The point is that all thoughts and behavior of any merit require belief in a valued objective. The only instruction in the verse is completing the run and keeping one’s hand upon the throttle. Could this verse be applicable to Blackbeard the pirate’s belief in his role on the high seas? (Yes, mixed metaphor)
What is missing today is context. At the beginning of the verse, what does ‘Life’ imply? As an ethical compass, what is the world supposed to believe in – not just the United States but the entire world? The confrontation is universal: what is a gibbon to trust in a disappearing habitat; what is a fish living on a dying coral reef to accept as normal; what is the dictator of Kazakhstan to believe about his uncertain future; what about the broken and abused family in Nicaragua; what about the preacher in Kansas or the steel worker in Detroit; what about the billionaire CEO. With our hand on the throttle, where is the rail taking us?
More than at any time since nations have existed, we live in a time of social disruption and turmoil. The job of Homo sapiens is to decide where the rail will take us. Holding on to broken, outdated, even useless railways doesn’t help.
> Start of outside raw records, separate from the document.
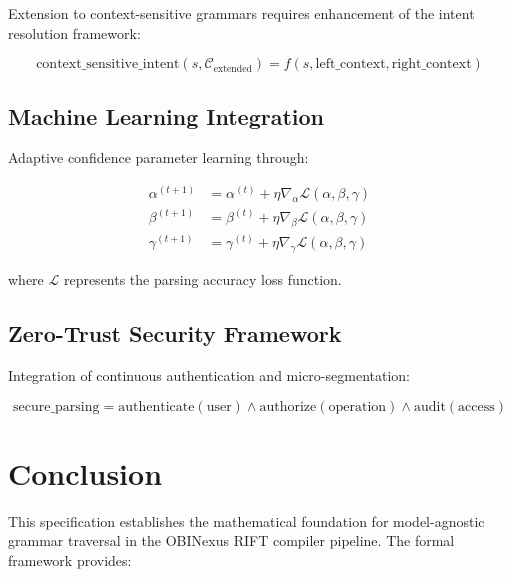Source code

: \documentclass[11pt,a4paper]{article}
\theoremstyle{definition}
\theoremstyle{remark}
\begin{document}
Extension to context-sensitive grammars requires enhancement of the intent resolution framework:

\begin{equation}
\text{context\_sensitive\_intent}(s, \mathcal{C}_{\text{extended}}) = f(s, \text{left\_context}, \text{right\_context})
\end{equation}

\subsection{Machine Learning Integration}
\label{subsec:ml-integration}

Adaptive confidence parameter learning through:

\begin{align}
\alpha^{(t+1)} &= \alpha^{(t)} + \eta \nabla_\alpha \mathcal{L}(\alpha, \beta, \gamma) \\
\beta^{(t+1)} &= \beta^{(t)} + \eta \nabla_\beta \mathcal{L}(\alpha, \beta, \gamma) \\
\gamma^{(t+1)} &= \gamma^{(t)} + \eta \nabla_\gamma \mathcal{L}(\alpha, \beta, \gamma)
\end{align}

where $\mathcal{L}$ represents the parsing accuracy loss function.

\subsection{Zero-Trust Security Framework}
\label{subsec:zero-trust}

Integration of continuous authentication and micro-segmentation:

\begin{equation}
\text{secure\_parsing} = \text{authenticate}(\text{user}) \land \text{authorize}(\text{operation}) \land \text{audit}(\text{access})
\end{equation}


\section{Conclusion}
\label{sec:conclusion}

This specification establishes the mathematical foundation for model-agnostic grammar traversal in the OBINexus RIFT compiler pipeline. The formal framework provides:
\end{document}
The job of everyone around the world today is to build a new destination for our railway.
The hymn cited at the beginning was written in 1890 by gospel songwriter Charles Davis Tillman. He styled it for the repertoire of white southerners, whose music was derived from Gospel. Further verses reference the Bible as a source of context. Life in 1890 was from another time, another reality. Where is Life headed today?